Abnormally positioned teeth are harder to maintain and do not function as well as properly positioned teeth. Abnormally positioned teeth produce a malocclusion (teeth coming together in an unfavorable mouth and supporting structures.


Osteoporosis and Oral Health

As the population ages, we tend to see more cases of osteoporosis and decreased bone density. Both men and women are at risk of developing this condition, making them more susceptible to fractures from everyday activity. It is possible for someone suffering from osteoporosis to break their hipbones in such a way that compromises internal organs and can lead to death. Any bone that breaks from the application of force presents a challenge to the patient, especially in an individual who enjoys an increased lifespan.

Men and women enjoy their maximum bone density in their twenties and early thirties, after which it can all go downhill. Weight-bearing exercises, proper nutrition, and medications have helped us battle the inevitable ravages of aging. The genetic factors are beyond our control at this point, but maintaining a good dentition is a big part of fighting the battle against osteoporosis.

Some bone cells build up bones (osteoblasts), while others remove old bone (osteoclasts), and the dynamic actions of both cells promote bone health. The slowing down of the bone-building process initially leads to osteopenia and then osteoporosis.

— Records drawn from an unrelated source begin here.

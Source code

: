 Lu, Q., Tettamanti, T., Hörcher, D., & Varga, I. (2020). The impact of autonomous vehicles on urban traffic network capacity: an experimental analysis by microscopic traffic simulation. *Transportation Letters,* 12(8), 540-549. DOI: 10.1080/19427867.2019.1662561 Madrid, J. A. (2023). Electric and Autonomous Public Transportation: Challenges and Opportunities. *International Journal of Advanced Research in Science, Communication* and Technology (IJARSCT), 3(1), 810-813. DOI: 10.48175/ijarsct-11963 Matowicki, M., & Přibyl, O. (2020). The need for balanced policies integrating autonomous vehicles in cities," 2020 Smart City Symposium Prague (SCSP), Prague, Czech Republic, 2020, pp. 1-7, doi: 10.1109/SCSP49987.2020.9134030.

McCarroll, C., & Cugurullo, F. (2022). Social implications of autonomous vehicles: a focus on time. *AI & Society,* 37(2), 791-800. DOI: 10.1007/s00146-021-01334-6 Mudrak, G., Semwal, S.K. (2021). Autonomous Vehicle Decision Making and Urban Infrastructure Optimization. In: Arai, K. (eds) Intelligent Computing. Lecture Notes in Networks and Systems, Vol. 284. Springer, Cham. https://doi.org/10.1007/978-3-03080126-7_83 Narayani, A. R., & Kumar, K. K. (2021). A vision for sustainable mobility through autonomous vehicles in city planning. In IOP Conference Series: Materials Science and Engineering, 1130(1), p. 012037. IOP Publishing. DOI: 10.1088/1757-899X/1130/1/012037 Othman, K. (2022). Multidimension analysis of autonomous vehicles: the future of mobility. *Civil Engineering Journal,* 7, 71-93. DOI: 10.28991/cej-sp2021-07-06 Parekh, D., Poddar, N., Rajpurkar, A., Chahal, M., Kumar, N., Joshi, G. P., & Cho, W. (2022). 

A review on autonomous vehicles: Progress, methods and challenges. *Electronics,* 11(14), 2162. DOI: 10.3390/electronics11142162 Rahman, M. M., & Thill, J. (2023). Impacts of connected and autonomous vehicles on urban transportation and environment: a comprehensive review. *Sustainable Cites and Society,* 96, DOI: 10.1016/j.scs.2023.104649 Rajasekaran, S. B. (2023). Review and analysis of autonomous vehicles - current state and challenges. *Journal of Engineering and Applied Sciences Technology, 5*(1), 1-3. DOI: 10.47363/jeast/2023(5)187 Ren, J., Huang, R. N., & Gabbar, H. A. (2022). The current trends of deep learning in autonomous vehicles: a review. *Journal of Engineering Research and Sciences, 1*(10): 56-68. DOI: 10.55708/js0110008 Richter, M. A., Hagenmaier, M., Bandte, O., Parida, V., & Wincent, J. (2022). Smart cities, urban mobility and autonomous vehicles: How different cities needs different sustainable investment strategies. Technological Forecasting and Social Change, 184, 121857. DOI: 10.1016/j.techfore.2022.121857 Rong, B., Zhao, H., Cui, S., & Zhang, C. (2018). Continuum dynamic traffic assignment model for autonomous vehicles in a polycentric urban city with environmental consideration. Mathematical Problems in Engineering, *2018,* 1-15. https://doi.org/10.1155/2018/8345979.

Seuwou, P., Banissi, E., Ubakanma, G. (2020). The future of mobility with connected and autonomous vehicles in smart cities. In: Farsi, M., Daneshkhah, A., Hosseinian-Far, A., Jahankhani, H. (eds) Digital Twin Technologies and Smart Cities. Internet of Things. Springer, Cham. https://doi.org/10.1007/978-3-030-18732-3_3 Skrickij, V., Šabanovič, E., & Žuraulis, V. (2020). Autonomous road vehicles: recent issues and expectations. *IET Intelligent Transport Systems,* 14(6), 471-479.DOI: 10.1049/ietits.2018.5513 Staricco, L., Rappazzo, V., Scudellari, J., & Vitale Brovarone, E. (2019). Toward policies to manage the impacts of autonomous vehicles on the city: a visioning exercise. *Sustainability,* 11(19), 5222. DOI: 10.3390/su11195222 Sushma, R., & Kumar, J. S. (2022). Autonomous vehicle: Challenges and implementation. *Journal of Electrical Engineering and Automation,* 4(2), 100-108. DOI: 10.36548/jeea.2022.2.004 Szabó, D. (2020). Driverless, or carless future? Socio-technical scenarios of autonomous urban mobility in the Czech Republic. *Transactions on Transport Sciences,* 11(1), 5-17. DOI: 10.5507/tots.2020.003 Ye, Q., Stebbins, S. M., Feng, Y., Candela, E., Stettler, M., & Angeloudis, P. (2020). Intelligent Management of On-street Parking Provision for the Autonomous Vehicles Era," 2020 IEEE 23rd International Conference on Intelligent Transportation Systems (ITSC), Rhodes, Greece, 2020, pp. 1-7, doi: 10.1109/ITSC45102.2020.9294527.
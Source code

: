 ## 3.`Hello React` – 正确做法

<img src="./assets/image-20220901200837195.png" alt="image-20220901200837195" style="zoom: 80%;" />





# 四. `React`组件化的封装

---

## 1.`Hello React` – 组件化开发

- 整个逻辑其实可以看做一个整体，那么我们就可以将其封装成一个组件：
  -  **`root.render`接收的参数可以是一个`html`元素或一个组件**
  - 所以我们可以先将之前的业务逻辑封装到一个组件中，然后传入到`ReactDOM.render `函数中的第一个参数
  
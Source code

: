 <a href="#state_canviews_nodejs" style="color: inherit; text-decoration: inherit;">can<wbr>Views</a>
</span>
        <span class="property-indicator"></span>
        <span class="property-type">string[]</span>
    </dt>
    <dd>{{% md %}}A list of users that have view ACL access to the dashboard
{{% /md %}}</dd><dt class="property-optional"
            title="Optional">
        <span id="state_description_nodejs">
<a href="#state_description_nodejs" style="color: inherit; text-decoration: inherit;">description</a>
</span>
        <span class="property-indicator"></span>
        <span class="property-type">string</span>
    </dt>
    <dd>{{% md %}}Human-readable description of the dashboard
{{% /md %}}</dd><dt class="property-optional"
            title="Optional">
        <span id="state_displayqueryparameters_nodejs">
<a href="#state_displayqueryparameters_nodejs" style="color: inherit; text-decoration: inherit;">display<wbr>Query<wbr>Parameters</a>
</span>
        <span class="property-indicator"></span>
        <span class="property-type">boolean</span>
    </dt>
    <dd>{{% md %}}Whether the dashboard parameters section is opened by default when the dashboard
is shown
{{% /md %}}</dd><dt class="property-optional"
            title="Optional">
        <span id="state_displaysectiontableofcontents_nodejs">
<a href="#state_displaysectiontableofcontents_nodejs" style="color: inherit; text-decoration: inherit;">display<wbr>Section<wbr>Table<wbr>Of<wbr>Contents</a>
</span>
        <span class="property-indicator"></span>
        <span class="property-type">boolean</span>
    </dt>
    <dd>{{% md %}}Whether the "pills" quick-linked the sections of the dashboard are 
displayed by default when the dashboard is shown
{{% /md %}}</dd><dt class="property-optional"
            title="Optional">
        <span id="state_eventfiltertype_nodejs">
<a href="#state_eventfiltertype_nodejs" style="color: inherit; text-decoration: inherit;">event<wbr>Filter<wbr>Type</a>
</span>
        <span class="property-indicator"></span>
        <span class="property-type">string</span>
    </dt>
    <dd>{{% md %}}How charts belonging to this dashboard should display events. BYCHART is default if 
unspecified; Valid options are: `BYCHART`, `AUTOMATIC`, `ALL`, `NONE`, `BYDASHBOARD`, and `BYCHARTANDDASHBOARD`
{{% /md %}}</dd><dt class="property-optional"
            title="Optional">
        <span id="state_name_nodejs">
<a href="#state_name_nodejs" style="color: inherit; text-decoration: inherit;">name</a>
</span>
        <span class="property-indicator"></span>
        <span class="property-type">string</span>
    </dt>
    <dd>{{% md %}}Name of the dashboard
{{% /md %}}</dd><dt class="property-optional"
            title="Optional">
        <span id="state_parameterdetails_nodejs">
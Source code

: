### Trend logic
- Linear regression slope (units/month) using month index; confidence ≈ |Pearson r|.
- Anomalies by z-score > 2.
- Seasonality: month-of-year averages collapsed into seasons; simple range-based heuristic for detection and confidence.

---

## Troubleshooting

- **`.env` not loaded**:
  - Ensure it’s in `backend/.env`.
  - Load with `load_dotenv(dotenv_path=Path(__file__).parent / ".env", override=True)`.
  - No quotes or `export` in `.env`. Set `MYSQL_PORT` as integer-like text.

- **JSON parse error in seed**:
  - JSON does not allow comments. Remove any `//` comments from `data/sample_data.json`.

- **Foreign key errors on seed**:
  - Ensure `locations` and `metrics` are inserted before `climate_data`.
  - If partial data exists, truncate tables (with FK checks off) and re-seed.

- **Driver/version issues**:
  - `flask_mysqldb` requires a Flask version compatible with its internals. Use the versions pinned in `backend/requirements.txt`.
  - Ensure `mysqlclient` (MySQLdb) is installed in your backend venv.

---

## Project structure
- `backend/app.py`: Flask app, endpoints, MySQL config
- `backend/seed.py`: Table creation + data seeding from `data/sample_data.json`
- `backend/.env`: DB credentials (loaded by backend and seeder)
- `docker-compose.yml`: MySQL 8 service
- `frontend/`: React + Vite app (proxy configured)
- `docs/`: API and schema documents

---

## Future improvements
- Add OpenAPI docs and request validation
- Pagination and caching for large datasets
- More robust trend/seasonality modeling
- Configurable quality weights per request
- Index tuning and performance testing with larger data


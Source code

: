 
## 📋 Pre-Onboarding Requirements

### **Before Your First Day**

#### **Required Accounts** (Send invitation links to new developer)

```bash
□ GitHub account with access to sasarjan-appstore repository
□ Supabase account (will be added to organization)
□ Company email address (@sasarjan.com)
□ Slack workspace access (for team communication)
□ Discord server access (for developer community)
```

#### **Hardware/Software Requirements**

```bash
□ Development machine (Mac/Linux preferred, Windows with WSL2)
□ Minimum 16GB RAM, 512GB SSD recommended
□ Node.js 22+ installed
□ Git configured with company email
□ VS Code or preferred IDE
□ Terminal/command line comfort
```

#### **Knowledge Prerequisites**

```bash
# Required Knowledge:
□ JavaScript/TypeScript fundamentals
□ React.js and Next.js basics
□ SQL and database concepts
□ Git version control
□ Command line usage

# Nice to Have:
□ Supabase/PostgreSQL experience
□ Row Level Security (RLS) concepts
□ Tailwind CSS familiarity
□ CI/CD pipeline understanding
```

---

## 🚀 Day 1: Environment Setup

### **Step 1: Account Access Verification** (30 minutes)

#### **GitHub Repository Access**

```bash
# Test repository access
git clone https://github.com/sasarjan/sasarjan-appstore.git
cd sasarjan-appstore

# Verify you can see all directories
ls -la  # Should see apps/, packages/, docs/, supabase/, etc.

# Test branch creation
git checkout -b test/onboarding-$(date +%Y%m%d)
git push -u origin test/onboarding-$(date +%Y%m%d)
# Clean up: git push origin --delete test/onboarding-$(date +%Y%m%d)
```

How Osteoporosis Affects Oral Health

Early loss of bones in the jaws is initially caused by losing teeth, usually followed by wearing dentures. Teeth and implants provide weight-bearing stimulus to the jawbone and enhance bone deposition where it is most needed. Early bone loss associated with the loss of teeth is not osteoporosis, but it can coincide with osteoporosis.

Regular dental care allows us to preserve teeth and bone, which helps with our nutrition. In the event of a health issue like osteoporosis, better oral health means we have fewer complications. Women seem to be at a higher risk for osteoporosis because they live longer, have more hormonal variations to contend with, and traditionally are involved in fewer weight-bearing exercises.

Treatments for Osteoporosis

Medications like Boniva, Fosamax, Reclast, and hormonal and nutritional supplements, have been used to combat osteoporosis. Complications exist with all therapy forms, but the dentist’s particular interest is complications from bisphosphonates-related Osteonecrosis of the jawbones (BRONJ).

Risk factors for BRONJ include ulcerations under dentures, infections from periodontal disease or cavities, and trauma. Eliminating these risk factors decreases the likelihood of developing BRONJ. The incidence of jawbone necrosis increases if a patient has received IV bisphosphonates and later develops infections in the jawbone area that incorporated the bisphosphonates (studies suggest lower incidences with oral bisphosphonates).

Trauma or surgery affecting the jawbone’s drug enriched areas can also start the breakdown of bone that leads to BRONJ. Some patients have ended up losing parts of their jaws while trying to increase their bone density with bisphosphonates because of oral infections.

Patients receiving osteopenia or osteoporosis treatment should make sure they have all dental work taken care of before taking bisphosphonates.

Once you start therapy, it may be too late to do primary dental treatment or prevent the adverse effects of infected teeth or gums on your supporting alveolar bone.